Yutaka Takanashi in an interview once described his approach while working on Toshi-e as, "...two conflicting creatures settled into my body. One is a 'hunter of images', aiming exclusively to shoot down the invisible, and the other is a 'scrap picker' who can only believe in what is visible." Onaka Koji, a contemporary scrap picker to Takanashi has produced several books over the past ten years, of which, Slow Boat and Distance are my favorites.

In Distance, a book published in 1996 by Mole, Koji wanders to the outskirts of an unspecified city and into its industrial wastelands. His photos rejoice in the weighty infrastructure of rail lines, roadways, and finally the worn down port where ships sit awaiting the next economic boom.

Aptly named, Distance feels like the eyes of a wanderer who is alone and wishes to remain to his own discoveries. Whether that be lines of oil drums on a deserted path or a view of a bus station and telephone lines made through a filthy window. There is a connection with place but not with the population. people are seen but they are reduced to gestures - a reminder that this isn't a beautiful apocalypse but a functioning, living city.

His black and white tonalities are rich and dense - at moments Koudelka might be lurking in the heavy shadows. The printing of Distance accentuates the heaviness and in general, is not a great book beyond the stunning photos. Its cover is atrociously designed with heavy-handed silver foil typography and a textured stock but don't let that spoil the photographs.



Distance is long out-of-print and way overpriced on the secondary book market so I recommend Slow Boat as a fine alternative. Published originally in 2003 and re-published by Schaden in 2008, Slow Boat would have made my 'best of' list for that year if I had known about it.

Again, Koji is a distanced observer of life both within and at the margins of another unspecified city.
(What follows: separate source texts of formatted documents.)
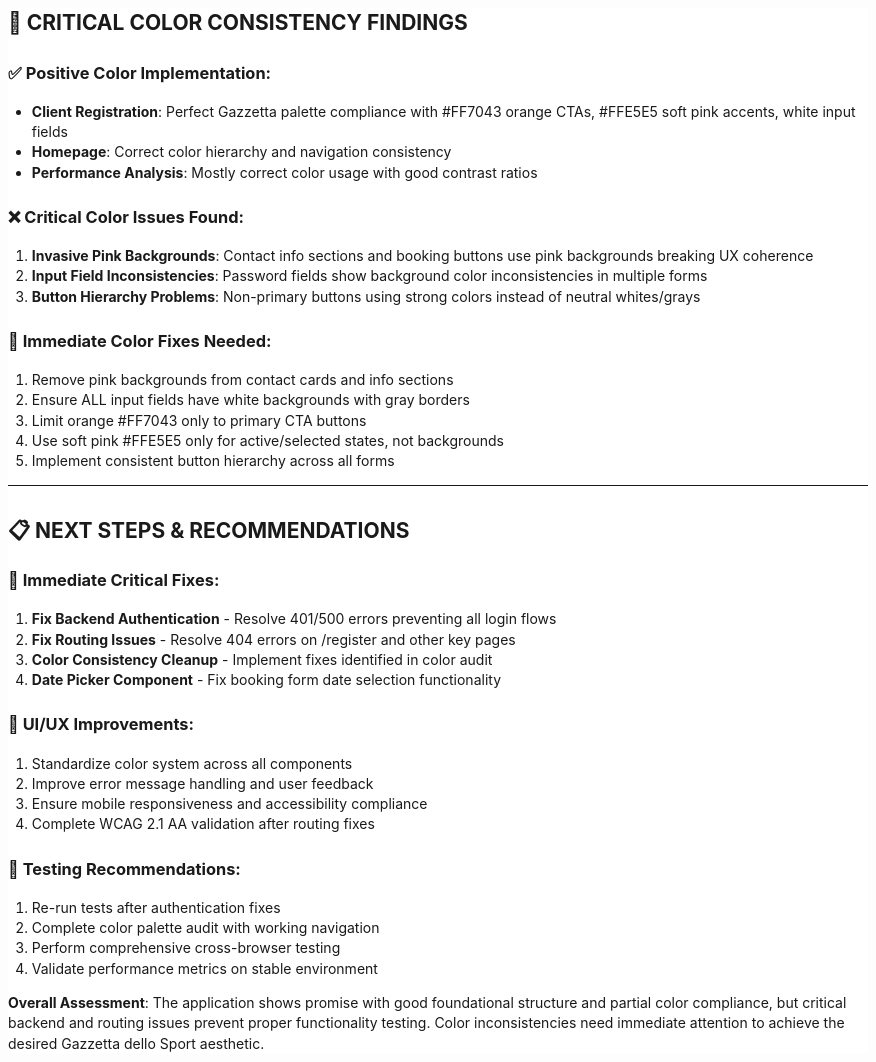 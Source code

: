 
## 🎨 **CRITICAL COLOR CONSISTENCY FINDINGS**

### ✅ **Positive Color Implementation:**
- **Client Registration**: Perfect Gazzetta palette compliance with #FF7043 orange CTAs, #FFE5E5 soft pink accents, white input fields
- **Homepage**: Correct color hierarchy and navigation consistency
- **Performance Analysis**: Mostly correct color usage with good contrast ratios

### ❌ **Critical Color Issues Found:**
1. **Invasive Pink Backgrounds**: Contact info sections and booking buttons use pink backgrounds breaking UX coherence
2. **Input Field Inconsistencies**: Password fields show background color inconsistencies in multiple forms
3. **Button Hierarchy Problems**: Non-primary buttons using strong colors instead of neutral whites/grays

### 🔧 **Immediate Color Fixes Needed:**
1. Remove pink backgrounds from contact cards and info sections
2. Ensure ALL input fields have white backgrounds with gray borders
3. Limit orange #FF7043 only to primary CTA buttons
4. Use soft pink #FFE5E5 only for active/selected states, not backgrounds
5. Implement consistent button hierarchy across all forms

---

## 📋 **NEXT STEPS & RECOMMENDATIONS**

### 🚨 **Immediate Critical Fixes:**
1. **Fix Backend Authentication** - Resolve 401/500 errors preventing all login flows
2. **Fix Routing Issues** - Resolve 404 errors on /register and other key pages
3. **Color Consistency Cleanup** - Implement fixes identified in color audit
4. **Date Picker Component** - Fix booking form date selection functionality

### 🎯 **UI/UX Improvements:**
1. Standardize color system across all components
2. Improve error message handling and user feedback
3. Ensure mobile responsiveness and accessibility compliance
4. Complete WCAG 2.1 AA validation after routing fixes

### 🔄 **Testing Recommendations:**
1. Re-run tests after authentication fixes
2. Complete color palette audit with working navigation
3. Perform comprehensive cross-browser testing
4. Validate performance metrics on stable environment

**Overall Assessment**: The application shows promise with good foundational structure and partial color compliance, but critical backend and routing issues prevent proper functionality testing. Color inconsistencies need immediate attention to achieve the desired Gazzetta dello Sport aesthetic.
Much of this work was rediscovered by Koji and appealed to his sense that he had no recognition or memory of making them. He also makes mention of assembling the sequence not with a logical framework in mind but "just in accordance with my own feelings at the time."

Compared to Distance, the complicated framing remains but his tonal scale in Slow Boat has shifted slightly to an overall greyish cast. This veil of flatness creates a calmer mood suited to what appear to be lazy days within the city. There doesn't seem to be work being done (none is directly shown) and when pedestrians are in the streets, they tranquilly stroll along under tangles of electric and phone lines.

I see a kinship between Yutaka Takanashi and Onaka Koji in both practice and descriptions of contemporary life in Japan. Takanashi raced toward Tokyo in a sports car describing the landscape as a fleeting moment blurring at the edges, while in a couple of Koji's images a blimp can be seen, drifting over the city - its airy flight setting a different pace towards the city.